Stored data
◇ ◇ ◇ ◇ ◇ ◇ ◇
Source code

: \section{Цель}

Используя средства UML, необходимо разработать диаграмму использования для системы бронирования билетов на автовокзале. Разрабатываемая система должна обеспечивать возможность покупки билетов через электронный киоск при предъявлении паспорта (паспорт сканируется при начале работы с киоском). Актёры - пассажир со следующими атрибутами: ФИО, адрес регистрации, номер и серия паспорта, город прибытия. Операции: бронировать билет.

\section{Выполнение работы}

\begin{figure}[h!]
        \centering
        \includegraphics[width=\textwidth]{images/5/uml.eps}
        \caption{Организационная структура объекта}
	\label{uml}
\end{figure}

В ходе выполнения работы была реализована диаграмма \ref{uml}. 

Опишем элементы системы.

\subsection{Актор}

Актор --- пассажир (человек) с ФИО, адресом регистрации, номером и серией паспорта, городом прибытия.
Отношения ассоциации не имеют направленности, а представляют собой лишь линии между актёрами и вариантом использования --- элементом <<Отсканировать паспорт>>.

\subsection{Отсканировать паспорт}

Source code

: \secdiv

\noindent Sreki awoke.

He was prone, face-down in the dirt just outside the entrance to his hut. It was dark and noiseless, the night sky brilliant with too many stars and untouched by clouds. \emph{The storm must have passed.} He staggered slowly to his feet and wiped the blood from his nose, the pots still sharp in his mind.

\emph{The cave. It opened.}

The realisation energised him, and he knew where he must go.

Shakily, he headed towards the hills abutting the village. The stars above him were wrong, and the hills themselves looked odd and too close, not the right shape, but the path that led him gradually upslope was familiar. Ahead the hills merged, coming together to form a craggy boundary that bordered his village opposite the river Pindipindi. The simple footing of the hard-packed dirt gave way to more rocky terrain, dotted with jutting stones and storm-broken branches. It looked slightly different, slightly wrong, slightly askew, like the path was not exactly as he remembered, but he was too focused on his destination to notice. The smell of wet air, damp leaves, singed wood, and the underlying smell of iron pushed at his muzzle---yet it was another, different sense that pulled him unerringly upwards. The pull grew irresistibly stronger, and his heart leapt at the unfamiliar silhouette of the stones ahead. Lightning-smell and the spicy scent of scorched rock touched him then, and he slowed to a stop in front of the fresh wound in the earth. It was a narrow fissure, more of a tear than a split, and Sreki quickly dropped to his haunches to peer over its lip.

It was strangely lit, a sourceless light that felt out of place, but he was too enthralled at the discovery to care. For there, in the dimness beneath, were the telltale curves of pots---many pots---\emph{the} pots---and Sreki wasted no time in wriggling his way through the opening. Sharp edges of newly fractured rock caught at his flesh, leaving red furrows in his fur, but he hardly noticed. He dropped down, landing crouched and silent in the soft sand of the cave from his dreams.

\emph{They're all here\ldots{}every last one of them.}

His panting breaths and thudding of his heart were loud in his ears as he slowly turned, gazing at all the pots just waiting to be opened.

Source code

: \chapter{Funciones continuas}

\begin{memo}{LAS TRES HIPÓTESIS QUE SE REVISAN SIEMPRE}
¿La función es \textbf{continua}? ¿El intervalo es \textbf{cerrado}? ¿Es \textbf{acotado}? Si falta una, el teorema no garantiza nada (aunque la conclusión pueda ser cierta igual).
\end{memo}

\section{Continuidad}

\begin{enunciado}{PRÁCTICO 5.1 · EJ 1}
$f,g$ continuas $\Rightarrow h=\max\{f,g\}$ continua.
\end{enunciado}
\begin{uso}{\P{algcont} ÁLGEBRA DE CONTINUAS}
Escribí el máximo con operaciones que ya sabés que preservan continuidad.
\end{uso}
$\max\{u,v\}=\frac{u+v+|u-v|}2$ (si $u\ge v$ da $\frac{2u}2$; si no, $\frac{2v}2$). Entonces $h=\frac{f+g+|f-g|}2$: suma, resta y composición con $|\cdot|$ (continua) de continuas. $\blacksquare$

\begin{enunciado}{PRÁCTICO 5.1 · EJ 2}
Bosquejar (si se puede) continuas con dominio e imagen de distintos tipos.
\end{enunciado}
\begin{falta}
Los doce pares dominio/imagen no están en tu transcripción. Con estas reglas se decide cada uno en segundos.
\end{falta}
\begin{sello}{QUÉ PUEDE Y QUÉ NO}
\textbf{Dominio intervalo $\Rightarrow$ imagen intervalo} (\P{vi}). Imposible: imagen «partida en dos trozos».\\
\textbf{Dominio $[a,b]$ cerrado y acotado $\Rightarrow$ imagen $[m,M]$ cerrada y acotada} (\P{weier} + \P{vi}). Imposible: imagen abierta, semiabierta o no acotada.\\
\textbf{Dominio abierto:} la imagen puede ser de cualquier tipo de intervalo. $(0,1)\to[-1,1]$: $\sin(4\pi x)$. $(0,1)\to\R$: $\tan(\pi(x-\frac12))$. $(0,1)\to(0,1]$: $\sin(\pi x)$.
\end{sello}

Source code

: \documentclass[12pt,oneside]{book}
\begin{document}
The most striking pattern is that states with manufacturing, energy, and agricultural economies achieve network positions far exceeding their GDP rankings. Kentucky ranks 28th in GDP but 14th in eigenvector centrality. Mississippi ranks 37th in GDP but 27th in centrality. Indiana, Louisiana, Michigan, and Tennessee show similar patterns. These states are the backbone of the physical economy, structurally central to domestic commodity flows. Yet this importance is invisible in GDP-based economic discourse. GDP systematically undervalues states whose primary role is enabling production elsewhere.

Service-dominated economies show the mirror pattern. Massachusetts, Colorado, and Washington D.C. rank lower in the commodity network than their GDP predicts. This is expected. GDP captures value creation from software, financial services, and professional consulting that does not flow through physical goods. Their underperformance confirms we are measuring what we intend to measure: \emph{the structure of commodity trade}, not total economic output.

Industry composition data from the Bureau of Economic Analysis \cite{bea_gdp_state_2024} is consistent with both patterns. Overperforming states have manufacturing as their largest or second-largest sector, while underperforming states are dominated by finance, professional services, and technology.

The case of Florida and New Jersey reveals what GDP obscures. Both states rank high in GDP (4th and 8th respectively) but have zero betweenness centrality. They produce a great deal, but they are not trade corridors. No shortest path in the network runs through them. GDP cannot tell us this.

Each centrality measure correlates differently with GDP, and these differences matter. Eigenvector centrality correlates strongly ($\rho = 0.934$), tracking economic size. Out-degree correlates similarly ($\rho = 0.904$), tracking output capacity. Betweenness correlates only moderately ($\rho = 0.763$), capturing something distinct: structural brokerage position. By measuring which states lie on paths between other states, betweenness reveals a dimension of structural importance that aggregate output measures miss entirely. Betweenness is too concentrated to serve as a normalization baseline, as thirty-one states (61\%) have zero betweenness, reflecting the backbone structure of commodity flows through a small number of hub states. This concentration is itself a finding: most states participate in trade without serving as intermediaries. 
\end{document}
◇ ◇ ◇ ◇ ◇ ◇ ◇
- [WORK ITEM]:
Extract the complete set of records unchanged.

- [OUTPUT FOR THIS EXERCISE]:
Source code

: \section{Цель}

Используя средства UML, необходимо разработать диаграмму использования для системы бронирования билетов на автовокзале. Разрабатываемая система должна обеспечивать возможность покупки билетов через электронный киоск при предъявлении паспорта (паспорт сканируется при начале работы с киоском). Актёры - пассажир со следующими атрибутами: ФИО, адрес регистрации, номер и серия паспорта, город прибытия. Операции: бронировать билет.

\section{Выполнение работы}

\begin{figure}[h!]
        \centering
        \includegraphics[width=\textwidth]{images/5/uml.eps}
        \caption{Организационная структура объекта}
	\label{uml}
\end{figure}

В ходе выполнения работы была реализована диаграмма \ref{uml}. 

Опишем элементы системы.

\subsection{Актор}

Актор --- пассажир (человек) с ФИО, адресом регистрации, номером и серией паспорта, городом прибытия.
Отношения ассоциации не имеют направленности, а представляют собой лишь линии между актёрами и вариантом использования --- элементом <<Отсканировать паспорт>>.

\subsection{Отсканировать паспорт}

Source code

: \secdiv

\noindent Sreki awoke.

He was prone, face-down in the dirt just outside the entrance to his hut. It was dark and noiseless, the night sky brilliant with too many stars and untouched by clouds. \emph{The storm must have passed.} He staggered slowly to his feet and wiped the blood from his nose, the pots still sharp in his mind.

\emph{The cave. It opened.}

The realisation energised him, and he knew where he must go.

Shakily, he headed towards the hills abutting the village. The stars above him were wrong, and the hills themselves looked odd and too close, not the right shape, but the path that led him gradually upslope was familiar. Ahead the hills merged, coming together to form a craggy boundary that bordered his village opposite the river Pindipindi. The simple footing of the hard-packed dirt gave way to more rocky terrain, dotted with jutting stones and storm-broken branches. It looked slightly different, slightly wrong, slightly askew, like the path was not exactly as he remembered, but he was too focused on his destination to notice. The smell of wet air, damp leaves, singed wood, and the underlying smell of iron pushed at his muzzle---yet it was another, different sense that pulled him unerringly upwards. The pull grew irresistibly stronger, and his heart leapt at the unfamiliar silhouette of the stones ahead. Lightning-smell and the spicy scent of scorched rock touched him then, and he slowed to a stop in front of the fresh wound in the earth. It was a narrow fissure, more of a tear than a split, and Sreki quickly dropped to his haunches to peer over its lip.

It was strangely lit, a sourceless light that felt out of place, but he was too enthralled at the discovery to care. For there, in the dimness beneath, were the telltale curves of pots---many pots---\emph{the} pots---and Sreki wasted no time in wriggling his way through the opening. Sharp edges of newly fractured rock caught at his flesh, leaving red furrows in his fur, but he hardly noticed. He dropped down, landing crouched and silent in the soft sand of the cave from his dreams.

\emph{They're all here\ldots{}every last one of them.}

His panting breaths and thudding of his heart were loud in his ears as he slowly turned, gazing at all the pots just waiting to be opened.

Source code

: \chapter{Funciones continuas}

\begin{memo}{LAS TRES HIPÓTESIS QUE SE REVISAN SIEMPRE}
¿La función es \textbf{continua}? ¿El intervalo es \textbf{cerrado}? ¿Es \textbf{acotado}? Si falta una, el teorema no garantiza nada (aunque la conclusión pueda ser cierta igual).
\end{memo}

\section{Continuidad}

\begin{enunciado}{PRÁCTICO 5.1 · EJ 1}
$f,g$ continuas $\Rightarrow h=\max\{f,g\}$ continua.
\end{enunciado}
\begin{uso}{\P{algcont} ÁLGEBRA DE CONTINUAS}
Escribí el máximo con operaciones que ya sabés que preservan continuidad.
\end{uso}
$\max\{u,v\}=\frac{u+v+|u-v|}2$ (si $u\ge v$ da $\frac{2u}2$; si no, $\frac{2v}2$). Entonces $h=\frac{f+g+|f-g|}2$: suma, resta y composición con $|\cdot|$ (continua) de continuas. $\blacksquare$

\begin{enunciado}{PRÁCTICO 5.1 · EJ 2}
Bosquejar (si se puede) continuas con dominio e imagen de distintos tipos.
\end{enunciado}
\begin{falta}
Los doce pares dominio/imagen no están en tu transcripción. Con estas reglas se decide cada uno en segundos.
\end{falta}
\begin{sello}{QUÉ PUEDE Y QUÉ NO}
\textbf{Dominio intervalo $\Rightarrow$ imagen intervalo} (\P{vi}). Imposible: imagen «partida en dos trozos».\\
\textbf{Dominio $[a,b]$ cerrado y acotado $\Rightarrow$ imagen $[m,M]$ cerrada y acotada} (\P{weier} + \P{vi}). Imposible: imagen abierta, semiabierta o no acotada.\\
\textbf{Dominio abierto:} la imagen puede ser de cualquier tipo de intervalo. $(0,1)\to[-1,1]$: $\sin(4\pi x)$. $(0,1)\to\R$: $\tan(\pi(x-\frac12))$. $(0,1)\to(0,1]$: $\sin(\pi x)$.
\end{sello}

Source code

: \documentclass[12pt,oneside]{book}
\begin{document}
The most striking pattern is that states with manufacturing, energy, and agricultural economies achieve network positions far exceeding their GDP rankings. Kentucky ranks 28th in GDP but 14th in eigenvector centrality. Mississippi ranks 37th in GDP but 27th in centrality. Indiana, Louisiana, Michigan, and Tennessee show similar patterns. These states are the backbone of the physical economy, structurally central to domestic commodity flows. Yet this importance is invisible in GDP-based economic discourse. GDP systematically undervalues states whose primary role is enabling production elsewhere.

Service-dominated economies show the mirror pattern. Massachusetts, Colorado, and Washington D.C. rank lower in the commodity network than their GDP predicts. This is expected. GDP captures value creation from software, financial services, and professional consulting that does not flow through physical goods. Their underperformance confirms we are measuring what we intend to measure: \emph{the structure of commodity trade}, not total economic output.

Industry composition data from the Bureau of Economic Analysis \cite{bea_gdp_state_2024} is consistent with both patterns. Overperforming states have manufacturing as their largest or second-largest sector, while underperforming states are dominated by finance, professional services, and technology.

The case of Florida and New Jersey reveals what GDP obscures. Both states rank high in GDP (4th and 8th respectively) but have zero betweenness centrality. They produce a great deal, but they are not trade corridors. No shortest path in the network runs through them. GDP cannot tell us this.

Each centrality measure correlates differently with GDP, and these differences matter. Eigenvector centrality correlates strongly ($\rho = 0.934$), tracking economic size. Out-degree correlates similarly ($\rho = 0.904$), tracking output capacity. Betweenness correlates only moderately ($\rho = 0.763$), capturing something distinct: structural brokerage position. By measuring which states lie on paths between other states, betweenness reveals a dimension of structural importance that aggregate output measures miss entirely. Betweenness is too concentrated to serve as a normalization baseline, as thirty-one states (61\%) have zero betweenness, reflecting the backbone structure of commodity flows through a small number of hub states. This concentration is itself a finding: most states participate in trade without serving as intermediaries. 
\end{document}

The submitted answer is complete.